◆ **What the task requires**: Scan the entries that follow for the word "reference", then report every line in which it appears.

◆ **Entries supplied**:
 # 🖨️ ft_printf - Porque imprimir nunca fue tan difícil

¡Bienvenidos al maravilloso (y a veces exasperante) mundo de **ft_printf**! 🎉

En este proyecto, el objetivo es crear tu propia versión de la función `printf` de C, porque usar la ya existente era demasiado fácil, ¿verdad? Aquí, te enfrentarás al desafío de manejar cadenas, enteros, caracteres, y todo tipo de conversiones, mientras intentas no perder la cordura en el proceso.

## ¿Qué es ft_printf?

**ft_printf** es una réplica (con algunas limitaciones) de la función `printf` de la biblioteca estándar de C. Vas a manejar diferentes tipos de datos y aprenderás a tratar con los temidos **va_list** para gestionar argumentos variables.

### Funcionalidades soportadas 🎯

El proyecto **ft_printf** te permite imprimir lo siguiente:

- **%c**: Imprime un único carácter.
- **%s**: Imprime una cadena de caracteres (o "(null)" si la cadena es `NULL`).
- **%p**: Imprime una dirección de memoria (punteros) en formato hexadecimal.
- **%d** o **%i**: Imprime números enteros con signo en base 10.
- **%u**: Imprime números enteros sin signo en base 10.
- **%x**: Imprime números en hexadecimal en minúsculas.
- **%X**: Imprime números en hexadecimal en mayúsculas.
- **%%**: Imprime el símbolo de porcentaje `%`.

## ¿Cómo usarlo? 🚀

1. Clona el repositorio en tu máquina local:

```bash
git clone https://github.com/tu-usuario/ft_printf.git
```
* * *
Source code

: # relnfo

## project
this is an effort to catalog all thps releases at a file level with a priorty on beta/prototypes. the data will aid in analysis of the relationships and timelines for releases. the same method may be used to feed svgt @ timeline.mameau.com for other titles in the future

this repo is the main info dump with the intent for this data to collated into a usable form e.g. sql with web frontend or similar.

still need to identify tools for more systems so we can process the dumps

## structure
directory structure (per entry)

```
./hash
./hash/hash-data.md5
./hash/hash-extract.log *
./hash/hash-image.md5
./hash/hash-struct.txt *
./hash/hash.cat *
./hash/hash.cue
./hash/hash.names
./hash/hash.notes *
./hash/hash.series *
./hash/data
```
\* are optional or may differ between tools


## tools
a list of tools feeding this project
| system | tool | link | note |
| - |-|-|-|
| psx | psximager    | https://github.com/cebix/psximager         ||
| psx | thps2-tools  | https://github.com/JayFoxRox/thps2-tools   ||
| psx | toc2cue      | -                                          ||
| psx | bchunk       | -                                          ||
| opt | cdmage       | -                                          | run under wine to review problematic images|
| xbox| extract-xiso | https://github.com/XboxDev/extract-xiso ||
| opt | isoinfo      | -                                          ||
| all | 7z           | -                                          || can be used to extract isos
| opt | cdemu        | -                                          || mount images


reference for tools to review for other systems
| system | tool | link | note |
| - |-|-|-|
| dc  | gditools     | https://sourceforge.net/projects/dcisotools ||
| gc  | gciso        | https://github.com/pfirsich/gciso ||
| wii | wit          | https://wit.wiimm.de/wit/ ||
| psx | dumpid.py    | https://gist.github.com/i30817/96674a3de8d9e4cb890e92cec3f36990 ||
...
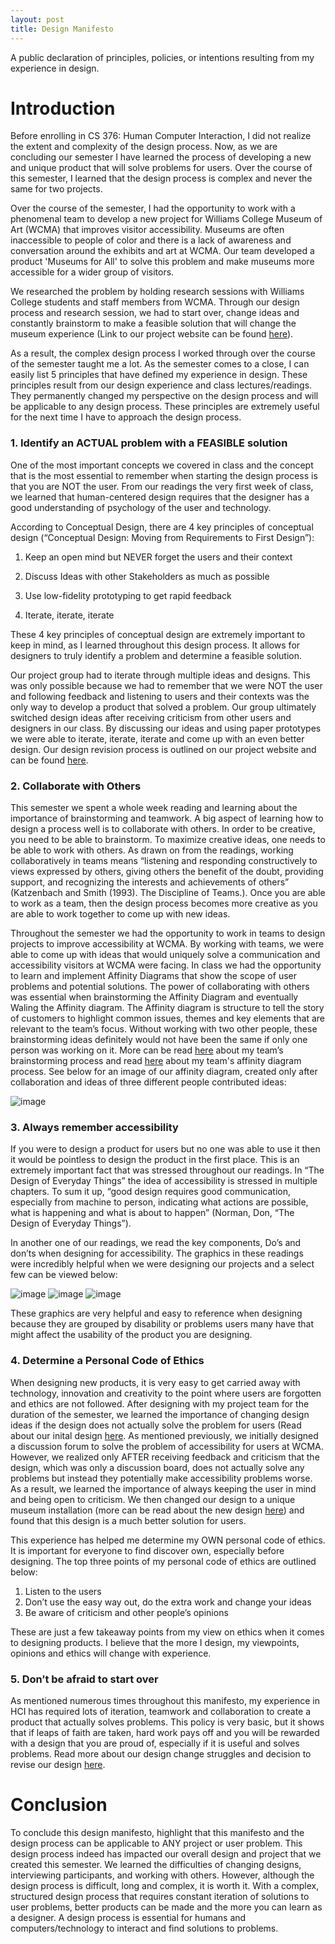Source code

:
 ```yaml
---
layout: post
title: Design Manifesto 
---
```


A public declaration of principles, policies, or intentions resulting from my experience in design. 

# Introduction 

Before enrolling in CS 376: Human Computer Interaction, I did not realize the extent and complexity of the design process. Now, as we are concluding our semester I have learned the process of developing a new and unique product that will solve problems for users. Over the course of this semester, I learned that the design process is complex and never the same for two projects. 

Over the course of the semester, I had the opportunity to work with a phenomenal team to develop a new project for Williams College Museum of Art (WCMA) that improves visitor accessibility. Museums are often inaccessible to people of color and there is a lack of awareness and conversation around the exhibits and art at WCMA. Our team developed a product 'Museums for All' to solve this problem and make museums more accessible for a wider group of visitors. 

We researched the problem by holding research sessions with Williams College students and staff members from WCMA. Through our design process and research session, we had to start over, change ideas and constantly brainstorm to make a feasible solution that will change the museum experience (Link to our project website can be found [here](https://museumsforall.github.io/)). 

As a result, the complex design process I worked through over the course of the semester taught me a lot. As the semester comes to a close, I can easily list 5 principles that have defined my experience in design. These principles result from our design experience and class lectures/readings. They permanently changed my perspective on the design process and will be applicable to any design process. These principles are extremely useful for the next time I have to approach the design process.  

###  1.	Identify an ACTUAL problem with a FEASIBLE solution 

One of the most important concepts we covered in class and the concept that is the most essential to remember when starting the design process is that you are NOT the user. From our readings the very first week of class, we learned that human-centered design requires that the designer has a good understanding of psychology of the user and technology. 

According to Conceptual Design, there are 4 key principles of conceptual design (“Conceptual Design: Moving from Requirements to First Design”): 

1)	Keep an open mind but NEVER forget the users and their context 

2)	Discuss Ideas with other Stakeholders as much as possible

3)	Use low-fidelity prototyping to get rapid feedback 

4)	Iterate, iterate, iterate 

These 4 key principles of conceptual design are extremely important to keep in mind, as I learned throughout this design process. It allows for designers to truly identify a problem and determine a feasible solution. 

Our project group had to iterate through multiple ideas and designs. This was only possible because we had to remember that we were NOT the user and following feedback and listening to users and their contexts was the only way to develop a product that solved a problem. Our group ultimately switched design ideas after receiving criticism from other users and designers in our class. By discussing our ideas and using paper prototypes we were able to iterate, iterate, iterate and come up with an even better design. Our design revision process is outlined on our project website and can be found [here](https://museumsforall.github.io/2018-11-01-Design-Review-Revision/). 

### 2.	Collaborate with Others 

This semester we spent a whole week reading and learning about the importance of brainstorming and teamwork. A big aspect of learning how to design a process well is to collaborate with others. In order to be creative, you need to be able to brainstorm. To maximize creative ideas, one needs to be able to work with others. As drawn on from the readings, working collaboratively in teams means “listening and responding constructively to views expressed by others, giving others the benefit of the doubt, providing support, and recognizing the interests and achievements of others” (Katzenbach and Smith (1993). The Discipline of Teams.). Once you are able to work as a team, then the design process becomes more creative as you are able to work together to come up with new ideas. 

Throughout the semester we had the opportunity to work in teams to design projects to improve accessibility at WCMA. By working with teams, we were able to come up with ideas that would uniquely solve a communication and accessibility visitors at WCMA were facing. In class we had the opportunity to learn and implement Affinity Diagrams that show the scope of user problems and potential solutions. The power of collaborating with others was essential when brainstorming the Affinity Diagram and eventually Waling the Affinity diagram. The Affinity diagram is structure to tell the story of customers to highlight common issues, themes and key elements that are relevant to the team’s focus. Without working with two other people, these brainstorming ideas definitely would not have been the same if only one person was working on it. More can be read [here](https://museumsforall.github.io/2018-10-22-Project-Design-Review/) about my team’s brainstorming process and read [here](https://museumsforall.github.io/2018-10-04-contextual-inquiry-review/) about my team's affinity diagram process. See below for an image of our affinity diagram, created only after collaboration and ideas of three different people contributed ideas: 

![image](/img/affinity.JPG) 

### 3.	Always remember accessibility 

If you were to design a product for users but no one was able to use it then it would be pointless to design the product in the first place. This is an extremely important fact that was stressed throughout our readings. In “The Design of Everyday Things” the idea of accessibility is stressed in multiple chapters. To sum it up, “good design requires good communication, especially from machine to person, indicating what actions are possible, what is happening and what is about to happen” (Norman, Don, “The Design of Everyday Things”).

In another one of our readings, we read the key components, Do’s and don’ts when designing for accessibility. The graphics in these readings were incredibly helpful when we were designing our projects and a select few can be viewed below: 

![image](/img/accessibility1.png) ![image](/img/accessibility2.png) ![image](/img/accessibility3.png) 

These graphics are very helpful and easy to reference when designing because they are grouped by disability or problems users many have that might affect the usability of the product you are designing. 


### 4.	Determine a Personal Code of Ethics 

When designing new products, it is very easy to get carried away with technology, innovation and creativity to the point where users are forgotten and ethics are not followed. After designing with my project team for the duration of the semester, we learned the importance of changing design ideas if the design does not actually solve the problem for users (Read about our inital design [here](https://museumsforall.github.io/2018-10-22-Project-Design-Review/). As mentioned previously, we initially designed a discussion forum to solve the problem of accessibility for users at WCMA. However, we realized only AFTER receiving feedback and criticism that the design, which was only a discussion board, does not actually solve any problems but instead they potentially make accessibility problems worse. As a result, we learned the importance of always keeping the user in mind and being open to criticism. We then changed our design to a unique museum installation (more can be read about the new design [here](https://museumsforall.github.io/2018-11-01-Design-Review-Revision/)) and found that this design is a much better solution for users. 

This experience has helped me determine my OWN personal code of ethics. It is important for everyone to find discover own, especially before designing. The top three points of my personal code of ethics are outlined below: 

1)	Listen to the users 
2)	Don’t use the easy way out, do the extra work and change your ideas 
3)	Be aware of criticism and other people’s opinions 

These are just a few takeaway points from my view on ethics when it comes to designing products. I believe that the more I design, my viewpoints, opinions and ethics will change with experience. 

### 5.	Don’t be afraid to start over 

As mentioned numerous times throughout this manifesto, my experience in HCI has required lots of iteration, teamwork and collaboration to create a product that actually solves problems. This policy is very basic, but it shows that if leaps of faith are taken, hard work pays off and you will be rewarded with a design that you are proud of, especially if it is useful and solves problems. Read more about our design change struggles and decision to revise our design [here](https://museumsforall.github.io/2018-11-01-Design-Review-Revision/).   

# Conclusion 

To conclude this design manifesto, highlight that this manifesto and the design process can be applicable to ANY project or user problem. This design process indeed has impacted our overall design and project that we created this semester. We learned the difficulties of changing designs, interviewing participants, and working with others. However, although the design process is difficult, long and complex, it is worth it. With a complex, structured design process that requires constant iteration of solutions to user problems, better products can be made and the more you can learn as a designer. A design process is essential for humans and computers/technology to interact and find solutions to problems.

◆ **Your solution**:
reference for tools to review for other systems
These graphics are very helpful and easy to reference when designing because they are grouped by disability or problems users many have that might affect the usability of the product you are designing. 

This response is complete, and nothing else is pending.